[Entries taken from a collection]

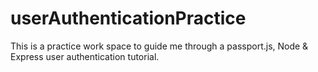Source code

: # userAuthenticationPractice
This is a practice work space to guide me through a passport.js, Node &amp; Express user authentication tutorial.
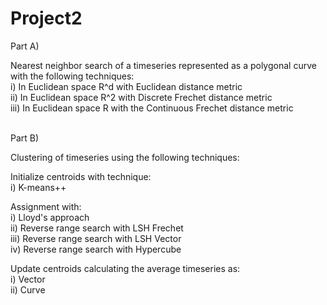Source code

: # Project2

Part A)</br>

Nearest neighbor search of a timeseries represented as a polygonal curve with the following techniques:</br>
i)    In Euclidean space R^d with Euclidean distance metric</br>
ii)   In Euclidean space R^2 with Discrete Frechet distance metric</br>
iii)  In Euclidean space R with the Continuous Frechet distance metric</br></br>



Part B)</br>

Clustering of timeseries using the following techniques:</br>

Initialize centroids with technique:</br>
i) K-means++</br>

Assignment with:</br>
i)    Lloyd's approach</br>
ii)   Reverse range search with LSH Frechet</br>
iii)  Reverse range search with LSH Vector</br>
iv)   Reverse range search with Hypercube</br>

Update centroids calculating the average timeseries as:</br>
i) Vector</br>
ii) Curve
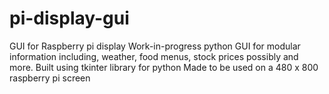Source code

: # pi-display-gui
GUI for Raspberry pi display
Work-in-progress python GUI for modular information including, weather, food menus, stock prices possibly and more.
Built using tkinter library for python
Made to be used on a 480 x 800 raspberry pi screen 
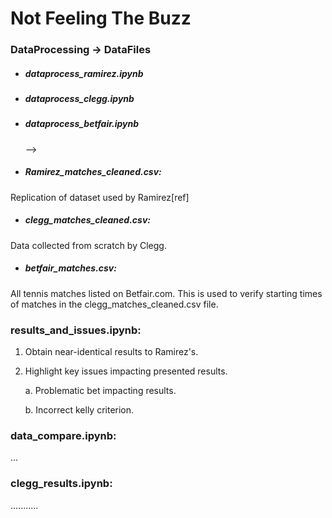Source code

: # Not Feeling The Buzz


### DataProcessing -> DataFiles
- ##### dataprocess_ramirez.ipynb
- ##### dataprocess_clegg.ipynb
- ##### dataprocess_betfair.ipynb

    ⟶

- ##### Ramirez_matches_cleaned.csv: 
Replication of dataset used by Ramirez[ref]

- ##### clegg_matches_cleaned.csv:
Data collected from scratch by Clegg.

- ##### betfair_matches.csv:
All tennis matches listed on Betfair.com.
This is used to verify starting times of
matches in the clegg_matches_cleaned.csv file.


### results_and_issues.ipynb:
1. Obtain near-identical results to Ramirez's.
2. Highlight key issues impacting presented results.

    a. Problematic bet impacting results.

    b. Incorrect kelly criterion.

### data_compare.ipynb:
...

### clegg_results.ipynb:
...........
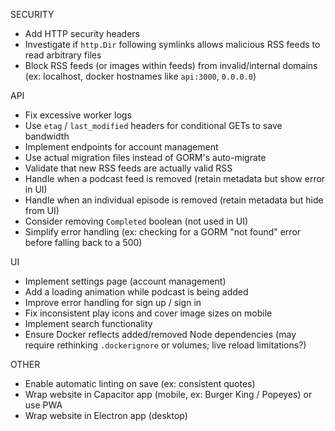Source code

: SECURITY

- Add HTTP security headers
- Investigate if `http.Dir` following symlinks allows malicious RSS feeds to read arbitrary files
- Block RSS feeds (or images within feeds) from invalid/internal domains (ex: localhost, docker hostnames like `api:3000`, `0.0.0.0`)

API

- Fix excessive worker logs
- Use `etag` / `last_modified` headers for conditional GETs to save bandwidth
- Implement endpoints for account management
- Use actual migration files instead of GORM's auto-migrate
- Validate that new RSS feeds are actually valid RSS
- Handle when a podcast feed is removed (retain metadata but show error in UI)
- Handle when an individual episode is removed (retain metadata but hide from UI)
- Consider removing `Completed` boolean (not used in UI)
- Simplify error handling (ex: checking for a GORM "not found" error before falling back to a 500)

UI

- Implement settings page (account management)
- Add a loading animation while podcast is being added
- Improve error handling for sign up / sign in
- Fix inconsistent play icons and cover image sizes on mobile
- Implement search functionality
- Ensure Docker reflects added/removed Node dependencies (may require rethinking `.dockerignore` or volumes; live reload limitations?)

OTHER

- Enable automatic linting on save (ex: consistent quotes)
- Wrap website in Capacitor app (mobile, ex: Burger King / Popeyes) or use PWA
- Wrap website in Electron app (desktop)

● **Problem**: Give the entries above again word for word, without any pictures.

● **Answer section**:
Source code

: # userAuthenticationPractice
This is a practice work space to guide me through a passport.js, Node &amp; Express user authentication tutorial.
Source code

: # Project2

Part A)</br>

Nearest neighbor search of a timeseries represented as a polygonal curve with the following techniques:</br>
i)    In Euclidean space R^d with Euclidean distance metric</br>
ii)   In Euclidean space R^2 with Discrete Frechet distance metric</br>
iii)  In Euclidean space R with the Continuous Frechet distance metric</br></br>



Part B)</br>

Clustering of timeseries using the following techniques:</br>

Initialize centroids with technique:</br>
i) K-means++</br>

Assignment with:</br>
i)    Lloyd's approach</br>
ii)   Reverse range search with LSH Frechet</br>
iii)  Reverse range search with LSH Vector</br>
iv)   Reverse range search with Hypercube</br>

Update centroids calculating the average timeseries as:</br>
i) Vector</br>
ii) Curve
Source code

: # pi-display-gui
GUI for Raspberry pi display
Work-in-progress python GUI for modular information including, weather, food menus, stock prices possibly and more.
Built using tkinter library for python
Made to be used on a 480 x 800 raspberry pi screen 
Source code

: # Not Feeling The Buzz


### DataProcessing -> DataFiles
- ##### dataprocess_ramirez.ipynb
- ##### dataprocess_clegg.ipynb
- ##### dataprocess_betfair.ipynb

    ⟶

- ##### Ramirez_matches_cleaned.csv: 
Replication of dataset used by Ramirez[ref]

- ##### clegg_matches_cleaned.csv:
Data collected from scratch by Clegg.

- ##### betfair_matches.csv:
All tennis matches listed on Betfair.com.
This is used to verify starting times of
matches in the clegg_matches_cleaned.csv file.


### results_and_issues.ipynb:
1. Obtain near-identical results to Ramirez's.
2. Highlight key issues impacting presented results.

    a. Problematic bet impacting results.

    b. Incorrect kelly criterion.

### data_compare.ipynb:
...

### clegg_results.ipynb:
...........
Source code

: SECURITY

- Add HTTP security headers
- Investigate if `http.Dir` following symlinks allows malicious RSS feeds to read arbitrary files
- Block RSS feeds (or images within feeds) from invalid/internal domains (ex: localhost, docker hostnames like `api:3000`, `0.0.0.0`)

API

- Fix excessive worker logs
- Use `etag` / `last_modified` headers for conditional GETs to save bandwidth
- Implement endpoints for account management
- Use actual migration files instead of GORM's auto-migrate
- Validate that new RSS feeds are actually valid RSS
- Handle when a podcast feed is removed (retain metadata but show error in UI)
- Handle when an individual episode is removed (retain metadata but hide from UI)
- Consider removing `Completed` boolean (not used in UI)
- Simplify error handling (ex: checking for a GORM "not found" error before falling back to a 500)

UI

- Implement settings page (account management)
- Add a loading animation while podcast is being added
- Improve error handling for sign up / sign in
- Fix inconsistent play icons and cover image sizes on mobile
- Implement search functionality
- Ensure Docker reflects added/removed Node dependencies (may require rethinking `.dockerignore` or volumes; live reload limitations?)

OTHER

- Enable automatic linting on save (ex: consistent quotes)
- Wrap website in Capacitor app (mobile, ex: Burger King / Popeyes) or use PWA
- Wrap website in Electron app (desktop)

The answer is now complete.